Your goal:
State how many lines in the listing include the word "React", and give no other text.

Exercise data:
========================
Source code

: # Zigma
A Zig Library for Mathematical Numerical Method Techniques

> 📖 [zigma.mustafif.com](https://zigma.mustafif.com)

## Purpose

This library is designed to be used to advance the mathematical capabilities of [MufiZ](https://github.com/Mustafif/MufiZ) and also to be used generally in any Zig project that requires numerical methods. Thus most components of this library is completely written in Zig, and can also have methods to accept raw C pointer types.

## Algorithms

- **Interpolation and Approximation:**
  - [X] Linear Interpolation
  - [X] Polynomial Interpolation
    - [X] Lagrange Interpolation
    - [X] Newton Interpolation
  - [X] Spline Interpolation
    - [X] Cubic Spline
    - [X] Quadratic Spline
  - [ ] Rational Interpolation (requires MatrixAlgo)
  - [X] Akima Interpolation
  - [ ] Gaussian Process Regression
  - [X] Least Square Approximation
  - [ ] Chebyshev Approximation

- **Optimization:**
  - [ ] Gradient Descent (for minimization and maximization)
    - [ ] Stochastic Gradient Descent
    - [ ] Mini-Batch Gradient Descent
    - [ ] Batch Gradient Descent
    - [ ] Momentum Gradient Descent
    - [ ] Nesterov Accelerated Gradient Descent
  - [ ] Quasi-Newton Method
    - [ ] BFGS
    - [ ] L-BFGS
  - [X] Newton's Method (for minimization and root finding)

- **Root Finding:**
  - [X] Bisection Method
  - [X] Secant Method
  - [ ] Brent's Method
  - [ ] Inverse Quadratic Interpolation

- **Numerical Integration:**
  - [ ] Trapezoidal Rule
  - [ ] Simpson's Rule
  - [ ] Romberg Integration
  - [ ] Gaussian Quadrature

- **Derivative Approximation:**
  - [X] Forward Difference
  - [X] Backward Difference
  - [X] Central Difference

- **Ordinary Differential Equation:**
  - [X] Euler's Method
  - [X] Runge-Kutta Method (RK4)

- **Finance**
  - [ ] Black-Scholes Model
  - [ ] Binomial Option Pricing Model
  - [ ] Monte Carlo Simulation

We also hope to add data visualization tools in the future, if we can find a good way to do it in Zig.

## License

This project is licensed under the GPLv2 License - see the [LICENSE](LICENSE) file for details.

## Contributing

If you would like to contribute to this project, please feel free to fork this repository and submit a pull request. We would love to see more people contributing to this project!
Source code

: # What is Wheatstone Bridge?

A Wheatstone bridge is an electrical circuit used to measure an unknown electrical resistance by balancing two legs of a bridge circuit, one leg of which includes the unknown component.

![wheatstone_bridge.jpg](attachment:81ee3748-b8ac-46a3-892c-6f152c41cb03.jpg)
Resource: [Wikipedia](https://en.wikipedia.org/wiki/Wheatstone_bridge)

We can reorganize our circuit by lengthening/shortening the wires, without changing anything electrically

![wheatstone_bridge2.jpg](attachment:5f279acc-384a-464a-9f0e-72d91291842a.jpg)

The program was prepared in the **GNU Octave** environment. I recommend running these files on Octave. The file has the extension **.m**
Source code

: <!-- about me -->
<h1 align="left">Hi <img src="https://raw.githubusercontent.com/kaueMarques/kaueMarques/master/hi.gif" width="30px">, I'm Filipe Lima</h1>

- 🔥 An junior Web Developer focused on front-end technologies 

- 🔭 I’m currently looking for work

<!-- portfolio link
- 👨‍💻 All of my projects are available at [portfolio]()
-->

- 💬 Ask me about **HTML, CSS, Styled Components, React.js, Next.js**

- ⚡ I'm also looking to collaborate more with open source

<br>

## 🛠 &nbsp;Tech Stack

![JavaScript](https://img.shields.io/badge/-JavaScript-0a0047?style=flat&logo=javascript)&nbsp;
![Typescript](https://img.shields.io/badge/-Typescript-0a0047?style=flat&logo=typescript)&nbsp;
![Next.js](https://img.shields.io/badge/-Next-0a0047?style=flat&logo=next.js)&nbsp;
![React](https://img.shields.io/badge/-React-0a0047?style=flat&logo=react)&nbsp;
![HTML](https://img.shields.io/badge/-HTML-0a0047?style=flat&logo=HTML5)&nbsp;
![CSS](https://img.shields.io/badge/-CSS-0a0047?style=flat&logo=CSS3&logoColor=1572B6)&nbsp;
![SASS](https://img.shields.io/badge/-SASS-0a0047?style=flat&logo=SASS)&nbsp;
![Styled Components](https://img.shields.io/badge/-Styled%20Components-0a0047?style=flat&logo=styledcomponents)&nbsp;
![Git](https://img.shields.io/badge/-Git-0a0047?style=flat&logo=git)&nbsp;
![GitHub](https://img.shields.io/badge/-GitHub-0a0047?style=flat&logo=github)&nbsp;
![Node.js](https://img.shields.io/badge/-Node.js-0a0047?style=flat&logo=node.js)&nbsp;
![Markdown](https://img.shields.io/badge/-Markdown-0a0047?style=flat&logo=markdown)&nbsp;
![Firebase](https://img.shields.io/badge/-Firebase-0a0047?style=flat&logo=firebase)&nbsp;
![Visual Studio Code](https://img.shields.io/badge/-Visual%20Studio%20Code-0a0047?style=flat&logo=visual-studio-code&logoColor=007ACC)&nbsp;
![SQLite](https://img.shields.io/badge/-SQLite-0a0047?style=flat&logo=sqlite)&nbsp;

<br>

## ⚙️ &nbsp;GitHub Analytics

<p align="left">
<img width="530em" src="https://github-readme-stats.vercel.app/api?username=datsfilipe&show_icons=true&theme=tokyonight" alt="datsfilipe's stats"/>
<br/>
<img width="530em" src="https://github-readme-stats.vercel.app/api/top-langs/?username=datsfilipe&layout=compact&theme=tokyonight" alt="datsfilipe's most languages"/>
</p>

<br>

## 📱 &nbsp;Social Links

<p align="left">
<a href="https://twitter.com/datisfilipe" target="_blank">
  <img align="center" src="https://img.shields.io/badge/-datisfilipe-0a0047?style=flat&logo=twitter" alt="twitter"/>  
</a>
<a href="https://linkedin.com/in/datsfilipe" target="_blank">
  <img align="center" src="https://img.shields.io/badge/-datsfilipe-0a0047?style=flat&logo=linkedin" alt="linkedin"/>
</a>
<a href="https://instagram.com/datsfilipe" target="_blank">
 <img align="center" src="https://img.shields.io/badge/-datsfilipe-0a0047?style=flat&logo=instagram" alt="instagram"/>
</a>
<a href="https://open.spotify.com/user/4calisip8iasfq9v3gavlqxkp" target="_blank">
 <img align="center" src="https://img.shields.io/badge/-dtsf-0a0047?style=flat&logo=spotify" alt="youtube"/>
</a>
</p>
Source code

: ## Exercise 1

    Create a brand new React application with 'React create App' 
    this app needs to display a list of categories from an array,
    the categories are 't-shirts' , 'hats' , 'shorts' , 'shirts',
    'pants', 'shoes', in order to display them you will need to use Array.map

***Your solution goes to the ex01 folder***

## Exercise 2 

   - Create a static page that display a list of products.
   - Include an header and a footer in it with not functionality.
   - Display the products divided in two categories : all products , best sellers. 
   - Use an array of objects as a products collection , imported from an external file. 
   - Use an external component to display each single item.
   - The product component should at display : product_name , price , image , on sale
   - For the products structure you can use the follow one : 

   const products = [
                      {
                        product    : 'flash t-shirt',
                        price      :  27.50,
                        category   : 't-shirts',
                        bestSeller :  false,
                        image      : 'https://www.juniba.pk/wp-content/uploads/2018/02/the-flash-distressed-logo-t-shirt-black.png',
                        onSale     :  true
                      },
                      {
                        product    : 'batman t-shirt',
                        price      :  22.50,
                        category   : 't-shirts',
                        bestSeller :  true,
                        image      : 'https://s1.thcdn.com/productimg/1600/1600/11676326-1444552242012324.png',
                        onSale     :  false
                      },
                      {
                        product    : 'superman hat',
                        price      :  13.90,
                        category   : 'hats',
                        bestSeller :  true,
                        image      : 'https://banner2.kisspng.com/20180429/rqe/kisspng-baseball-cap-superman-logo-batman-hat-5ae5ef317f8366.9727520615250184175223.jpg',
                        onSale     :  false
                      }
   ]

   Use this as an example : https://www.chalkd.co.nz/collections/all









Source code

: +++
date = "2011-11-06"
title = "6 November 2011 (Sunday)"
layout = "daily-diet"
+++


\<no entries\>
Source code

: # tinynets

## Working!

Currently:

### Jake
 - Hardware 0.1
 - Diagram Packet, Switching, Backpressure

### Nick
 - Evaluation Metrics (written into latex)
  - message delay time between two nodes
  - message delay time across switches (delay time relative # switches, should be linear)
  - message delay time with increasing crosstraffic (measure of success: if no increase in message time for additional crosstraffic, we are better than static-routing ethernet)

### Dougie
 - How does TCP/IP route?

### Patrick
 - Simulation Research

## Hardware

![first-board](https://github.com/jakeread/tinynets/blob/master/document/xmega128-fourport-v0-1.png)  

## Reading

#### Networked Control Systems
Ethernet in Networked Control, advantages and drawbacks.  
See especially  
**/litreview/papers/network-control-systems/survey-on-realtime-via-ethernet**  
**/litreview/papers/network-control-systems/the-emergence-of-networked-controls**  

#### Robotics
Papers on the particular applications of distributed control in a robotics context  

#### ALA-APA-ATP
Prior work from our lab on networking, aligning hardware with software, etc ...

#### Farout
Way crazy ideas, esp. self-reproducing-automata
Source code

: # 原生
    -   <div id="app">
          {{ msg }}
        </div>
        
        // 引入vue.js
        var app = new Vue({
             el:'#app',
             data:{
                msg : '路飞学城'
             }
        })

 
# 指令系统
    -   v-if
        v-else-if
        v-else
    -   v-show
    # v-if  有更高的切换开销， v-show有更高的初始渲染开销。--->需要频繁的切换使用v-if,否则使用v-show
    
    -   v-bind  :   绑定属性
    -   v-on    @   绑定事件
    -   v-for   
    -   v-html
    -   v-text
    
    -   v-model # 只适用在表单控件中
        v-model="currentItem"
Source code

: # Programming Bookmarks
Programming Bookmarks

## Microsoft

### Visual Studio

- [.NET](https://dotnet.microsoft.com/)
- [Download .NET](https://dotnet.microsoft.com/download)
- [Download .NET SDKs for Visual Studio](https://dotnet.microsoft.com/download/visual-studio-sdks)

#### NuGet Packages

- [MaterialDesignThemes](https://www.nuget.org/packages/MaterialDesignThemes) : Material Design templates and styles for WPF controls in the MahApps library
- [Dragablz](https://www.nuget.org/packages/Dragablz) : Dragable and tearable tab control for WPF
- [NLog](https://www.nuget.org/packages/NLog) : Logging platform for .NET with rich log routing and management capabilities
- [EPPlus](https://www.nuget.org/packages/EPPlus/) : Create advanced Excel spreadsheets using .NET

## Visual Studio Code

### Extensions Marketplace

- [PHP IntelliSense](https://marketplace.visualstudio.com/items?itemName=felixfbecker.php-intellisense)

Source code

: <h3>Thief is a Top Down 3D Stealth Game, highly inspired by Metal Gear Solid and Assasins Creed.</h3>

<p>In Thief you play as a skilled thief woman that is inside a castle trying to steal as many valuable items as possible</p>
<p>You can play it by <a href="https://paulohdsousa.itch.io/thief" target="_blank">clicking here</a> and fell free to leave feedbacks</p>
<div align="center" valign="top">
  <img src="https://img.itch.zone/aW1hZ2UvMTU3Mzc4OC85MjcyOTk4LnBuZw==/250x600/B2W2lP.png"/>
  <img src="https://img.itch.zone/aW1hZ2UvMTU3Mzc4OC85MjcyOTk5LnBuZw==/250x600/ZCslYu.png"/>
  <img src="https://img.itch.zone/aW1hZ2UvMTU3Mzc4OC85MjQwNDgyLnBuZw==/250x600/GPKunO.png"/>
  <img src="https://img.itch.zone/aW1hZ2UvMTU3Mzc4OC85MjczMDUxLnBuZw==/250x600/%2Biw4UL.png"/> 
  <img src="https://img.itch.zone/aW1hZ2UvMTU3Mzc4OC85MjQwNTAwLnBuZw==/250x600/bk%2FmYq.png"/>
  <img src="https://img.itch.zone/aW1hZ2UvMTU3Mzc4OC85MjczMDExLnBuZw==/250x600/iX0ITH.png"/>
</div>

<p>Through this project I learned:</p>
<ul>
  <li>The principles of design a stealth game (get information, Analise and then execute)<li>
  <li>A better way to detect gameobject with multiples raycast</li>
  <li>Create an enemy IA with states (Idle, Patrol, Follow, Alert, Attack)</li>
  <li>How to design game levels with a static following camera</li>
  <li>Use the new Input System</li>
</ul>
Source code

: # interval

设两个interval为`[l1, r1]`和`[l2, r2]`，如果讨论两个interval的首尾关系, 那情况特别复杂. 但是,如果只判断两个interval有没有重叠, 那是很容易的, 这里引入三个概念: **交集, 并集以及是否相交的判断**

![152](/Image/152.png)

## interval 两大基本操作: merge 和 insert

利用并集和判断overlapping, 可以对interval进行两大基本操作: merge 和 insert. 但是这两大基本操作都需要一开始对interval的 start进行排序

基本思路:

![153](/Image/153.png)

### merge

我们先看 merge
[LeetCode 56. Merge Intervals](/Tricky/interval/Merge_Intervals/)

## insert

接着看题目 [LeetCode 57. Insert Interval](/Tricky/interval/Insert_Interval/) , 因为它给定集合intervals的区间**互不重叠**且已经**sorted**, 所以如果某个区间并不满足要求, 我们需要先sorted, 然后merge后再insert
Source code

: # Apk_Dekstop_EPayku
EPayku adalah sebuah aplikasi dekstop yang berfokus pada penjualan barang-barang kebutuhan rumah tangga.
========================
Task output:
3